Some of these other factors are visible to the naked eye from the ISS. Most of them are completely tangible, measurable, recordable. Here's a list, a partial list: severe storm events of increasing frequency and intensity; shifts in the planet's hydrological cycle resulting in both sustained and cyclical droughts and floods; the loss of Arctic sea ice giving rise to a powerful, polar jet stream and the development of Rossby Waves that impact the climate of the northern hemisphere; loss of biodiversity; species depletion and extinction, in particular the collapse of global fisheries; resource depletion and exhaustion, in particular the spreading freshwater crisis, deforestation and desertification; species migration; overpopulation and population migration; and the gamut of man-made security challenges including food insecurity, global inequality, the rise of failed states, religious fundamentalism and terrorism, nuclear proliferation and regional arms races, especially in south and east Asia.

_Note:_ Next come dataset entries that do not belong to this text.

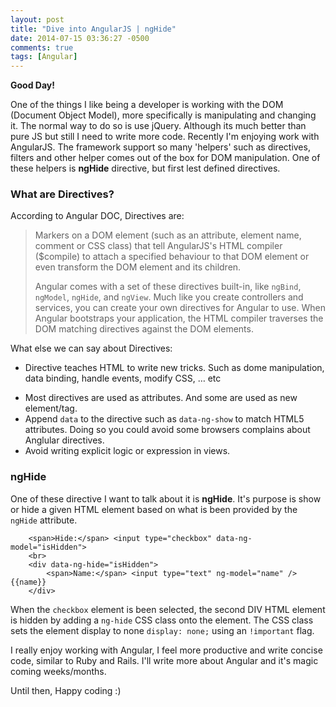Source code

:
 ```yaml
---
layout: post
title: "Dive into AngularJS | ngHide"
date: 2014-07-15 03:36:27 -0500
comments: true
tags: [Angular]
---
```


**Good Day!**

One of the things I like being a developer is working with the DOM (Document Object Model), more specifically is manipulating and changing it. The normal way to do so is use jQuery. Although its much better than pure JS but still I need to write more code. Recently I'm enjoying work with AngularJS. The framework support so many 'helpers' such as directives, filters and other helper comes out of the box for DOM manipulation. One of these helpers is **ngHide** directive, but first lest defined directives.

### What are Directives?

According to Angular DOC, Directives are:

> Markers on a DOM element (such as an attribute, element name, comment or CSS class) that tell AngularJS's HTML compiler ($compile) to attach a specified behaviour to that DOM element or even transform the DOM element and its children.
> 
> Angular comes with a set of these directives built-in, like `ngBind`, `ngModel`, `ngHide`, and `ngView`. Much like you create controllers and services, you can create your own directives for Angular to use. When Angular bootstraps your application, the HTML compiler traverses the DOM matching directives against the DOM elements.

What else we can say about Directives:

* Directive teaches HTML to write new tricks. Such as dome manipulation, data binding, handle events, modify CSS, … etc
- Most directives are used as attributes. And some are used as new element/tag.
- Append `data` to the directive such as `data-ng-show` to match HTML5 attributes. Doing so you could avoid some browsers complains about Anglular directives.
- Avoid writing explicit logic or expression in views.

### ngHide
 
One of these directive I want to talk about it is **ngHide**. 
It's purpose is show or hide a given HTML element based on what is been provided by the `ngHide` attribute.

```
	<span>Hide:</span> <input type="checkbox" data-ng-model="isHidden">
	<br>
	<div data-ng-hide="isHidden">
		<span>Name:</span> <input type="text" ng-model="name" />{{name}}
	</div>
```

When the `checkbox` element is been selected, the second DIV HTML element is hidden by adding a `ng-hide` CSS class onto the element. The CSS class sets the element display to none `display: none;` using an `!important` flag.


I really enjoy working with Angular, I feel more productive and write concise code, similar to Ruby and Rails. I'll write more about Angular and it's magic coming weeks/months.

Until then, Happy coding :)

You have to see climate change in the context of these other, inter-related factors, Klem. It's no coincidence that we're hitting walls in so many of these areas simultaneously.
When I was born the world population was well under 3-billion, even that triple what it had been just a century and a half earlier. In less that a single lifetime the population has more than doubled again and, at the same time, per capita consumption has soared.
You can't duck the numbers, Klem, they are what they are. The worst part is we're led by a class of politician (of all stripes) who chose to govern as though we're still in the 80s even as we sail into uncharted and increasingly turbulent waters.
"You have to see climate change in the context of these other, inter-related factors, Klem."
I disagree, if climate change is responsible for them, then I do not need to see climate change in the context of these other refactors. Climate change must be considered individually. These other factors merely confuse the issue.
All of those interrelated factors in your list are evidence of climate change only, none of them are evidence that CO2 is the cause.
BTW, When I was a kid back in the 1960′s and 70′s the UN said that we’d have 20 billion people by the year 2000. And if we didn’t do something about it there would be famines, war and death. We came in around 6.5 billion and today we are at 7 billion. They are still saying that 7 billion is too many and if we don’t do something about it there will be famines, war and death. I’ve been hearing this same thing for 40 years now.
I think if we had 3 billion they would still say it was too high. More famine, wars and death. Overpopulation is the gift that just keeps on giving.
Ever notice that they always say the population is too high but they never say what a safe population number might be.
If 20 billion was too high and 7 billion is still too high, what is the right number?
klem
Klem, could you give me a reference to that UN projection of 20-billion people by 2000? I have never heard that.
Actually, the figure of 3-billion has been cited as a suitable ceiling for human population. You can read more about that at the Global Footprint Network.
You're quite incorrect in dismissing the list of problems I gave as tied to climate change. Some are climate related. Others such as widespread air, soil and water pollution, aren't. The same can be said of desertification, the exhaustion of once arable farmland and its transformation into desert. Deforestation is also not climate related nor is the collapse of global fisheries. It's hard to grasp how terrorism, nuclear proliferation or the arms races underway in Asia can be configured within the context of climate change.
As for your experiences over the past forty years, you obviously see that interval as substantial whereas it's really not.